Frequently asked questions

Does YouTube already let you search inside videos you saved?

YouTube's native search only matches video titles, descriptions, and tags from your Watch Later or saved playlists — not the spoken content. There is no built-in 'search across the transcripts of all my saved videos' feature. Third-party tools like SavedThat exist because YouTube's product roadmap has not prioritised this since at least 2020.

Can I search Instagram Reels and TikTok bookmarks the same way?

Yes, but you need a tool that fetches the audio transcript for those platforms — neither Instagram nor TikTok exposes a transcript API the way YouTube does. SavedThat uses Supadata to auto-transcribe Reels and TikToks at save time. Glasp and Mem only support YouTube; native Instagram/TikTok search inside your saves is not available without a third-party tool.

How accurate is auto-generated transcription?

For English in standard recording conditions, modern auto-captions hit roughly 95% word accuracy. For Russian, Spanish, Portuguese, and other languages with strong language-model coverage, 90–94% is typical. Heavy accents, music backing, and overlapping speakers still hurt accuracy. Search remains useful well below perfect transcription because semantic embeddings handle near-misses gracefully.

What's the difference between full-text search and semantic search?

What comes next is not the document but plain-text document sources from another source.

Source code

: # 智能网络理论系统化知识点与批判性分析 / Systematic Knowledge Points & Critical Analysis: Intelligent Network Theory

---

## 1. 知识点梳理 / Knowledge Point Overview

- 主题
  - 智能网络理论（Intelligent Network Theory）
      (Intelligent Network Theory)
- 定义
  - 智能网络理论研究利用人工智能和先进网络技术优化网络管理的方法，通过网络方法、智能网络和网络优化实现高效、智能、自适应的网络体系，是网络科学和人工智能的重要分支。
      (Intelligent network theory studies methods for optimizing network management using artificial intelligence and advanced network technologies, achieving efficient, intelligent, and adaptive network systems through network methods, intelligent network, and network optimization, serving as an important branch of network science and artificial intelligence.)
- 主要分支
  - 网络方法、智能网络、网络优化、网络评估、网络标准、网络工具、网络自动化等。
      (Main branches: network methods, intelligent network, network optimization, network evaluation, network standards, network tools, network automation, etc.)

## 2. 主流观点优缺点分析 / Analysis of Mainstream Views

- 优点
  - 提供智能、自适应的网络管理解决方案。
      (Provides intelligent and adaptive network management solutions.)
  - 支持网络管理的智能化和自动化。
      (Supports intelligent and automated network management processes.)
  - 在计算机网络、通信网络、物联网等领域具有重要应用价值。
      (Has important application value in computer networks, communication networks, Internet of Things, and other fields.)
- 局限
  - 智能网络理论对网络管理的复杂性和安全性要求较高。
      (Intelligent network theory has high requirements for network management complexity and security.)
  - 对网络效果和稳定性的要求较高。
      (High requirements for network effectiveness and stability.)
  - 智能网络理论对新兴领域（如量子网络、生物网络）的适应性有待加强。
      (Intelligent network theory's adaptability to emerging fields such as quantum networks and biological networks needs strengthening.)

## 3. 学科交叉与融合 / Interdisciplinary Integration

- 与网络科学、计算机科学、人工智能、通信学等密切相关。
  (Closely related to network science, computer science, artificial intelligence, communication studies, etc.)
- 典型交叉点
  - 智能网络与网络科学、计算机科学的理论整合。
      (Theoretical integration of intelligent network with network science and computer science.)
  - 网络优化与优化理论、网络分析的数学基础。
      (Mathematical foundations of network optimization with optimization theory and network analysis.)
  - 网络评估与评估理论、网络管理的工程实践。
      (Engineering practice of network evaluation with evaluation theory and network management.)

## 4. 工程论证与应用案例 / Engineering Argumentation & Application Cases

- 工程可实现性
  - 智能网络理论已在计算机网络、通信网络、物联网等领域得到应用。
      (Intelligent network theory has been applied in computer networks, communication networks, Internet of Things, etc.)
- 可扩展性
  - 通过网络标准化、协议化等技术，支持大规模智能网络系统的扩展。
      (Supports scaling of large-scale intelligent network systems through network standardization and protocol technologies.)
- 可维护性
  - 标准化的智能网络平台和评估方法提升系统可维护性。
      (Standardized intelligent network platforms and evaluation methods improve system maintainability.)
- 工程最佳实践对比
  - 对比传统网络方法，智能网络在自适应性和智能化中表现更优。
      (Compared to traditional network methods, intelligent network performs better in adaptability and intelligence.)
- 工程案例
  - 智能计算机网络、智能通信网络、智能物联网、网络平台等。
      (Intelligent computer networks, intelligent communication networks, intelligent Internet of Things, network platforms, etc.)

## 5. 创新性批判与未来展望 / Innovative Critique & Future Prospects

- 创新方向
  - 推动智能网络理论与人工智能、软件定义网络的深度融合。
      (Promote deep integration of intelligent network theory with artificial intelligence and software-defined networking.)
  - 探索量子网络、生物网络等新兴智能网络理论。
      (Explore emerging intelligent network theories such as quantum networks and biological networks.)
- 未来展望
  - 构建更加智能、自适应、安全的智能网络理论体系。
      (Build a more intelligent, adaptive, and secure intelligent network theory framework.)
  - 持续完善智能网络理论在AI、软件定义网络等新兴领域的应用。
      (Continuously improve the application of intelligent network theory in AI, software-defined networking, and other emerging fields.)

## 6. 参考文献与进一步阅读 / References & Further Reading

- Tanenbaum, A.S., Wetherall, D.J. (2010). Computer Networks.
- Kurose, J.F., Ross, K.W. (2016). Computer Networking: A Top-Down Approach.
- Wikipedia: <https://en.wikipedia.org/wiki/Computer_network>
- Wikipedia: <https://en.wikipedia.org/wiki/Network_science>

Full-text search matches the literal words in your query against the words in the transcript. Semantic search converts both the query and the transcripts into numerical vectors that represent meaning, then returns the closest matches by cosine distance. Semantic search finds 'how much does it cost to acquire customers' when the transcript says 'CAC' or 'customer acquisition cost'; full-text would miss it. The best tools combine both.

Will saved videos still work if the original is deleted from YouTube?

The transcript and your bookmark stay in your library, but the deep-links point to the original platform — if YouTube removes the video, the link breaks. SavedThat keeps the transcript text indefinitely so search and quotes still work, but cannot replay the audio or video. For long-term archival of the actual media, you need a separate solution.

Is this expensive at scale?

On consumer plans, no. The bulk of the cost is one-time transcription at save (free for YouTube, paid per-Reel for Instagram/TikTok). Embeddings are pennies per 1,000 chunks via OpenAI's text-embedding-3-small. Storage of 768-dimension halfvecs in Postgres is on the order of 1.5KB per chunk. A 50,000-chunk personal library fits comfortably in a $25/month Postgres instance — and on a hosted tool like SavedThat the unit economics are factored into the $6.99 Pro tier.